### Problem details
Print the listing exactly as it stands. Skip every picture.

-- Opening Marker --

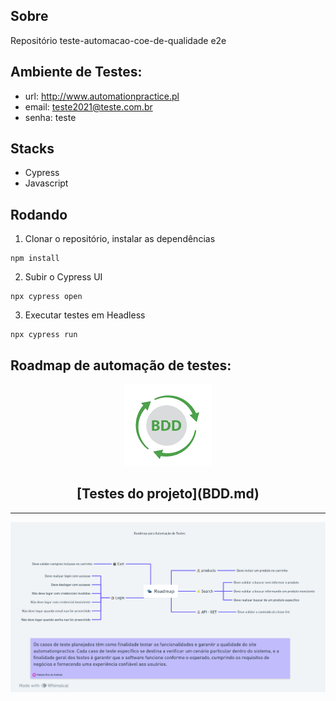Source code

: ## Sobre

Repositório teste-automacao-coe-de-qualidade e2e

## Ambiente de Testes:

-   url: http://www.automationpractice.pl
-   email: teste2021@teste.com.br
-   senha: teste

## Stacks
- Cypress
- Javascript

## Rodando

1. Clonar o repositório, instalar as dependências
```
npm install
```

2. Subir o Cypress UI
```
npx cypress open 
```

3. Executar testes em Headless
```
npx cypress run 
```

## Roadmap de automação de testes:

<p align="center">
  <img src="image/bdd.png" alt="Alt Text" />
</p>

<h2 align="center">[Testes do projeto](BDD.md)</h2>


---
![Alt Text](image/roadmap.png)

-- Closing Marker --

### Exercise response
Source code

: ## Sobre

Repositório teste-automacao-coe-de-qualidade e2e

## Ambiente de Testes:

-   url: http://www.automationpractice.pl
-   email: teste2021@teste.com.br
-   senha: teste

## Stacks
- Cypress
- Javascript

## Rodando

1. Clonar o repositório, instalar as dependências
```
npm install
```

2. Subir o Cypress UI
```
npx cypress open 
```

3. Executar testes em Headless
```
npx cypress run 
```

## Roadmap de automação de testes:

<p align="center">
  <img src="image/bdd.png" alt="Alt Text" />
</p>

<h2 align="center">[Testes do projeto](BDD.md)</h2>


---
![Alt Text](image/roadmap.png)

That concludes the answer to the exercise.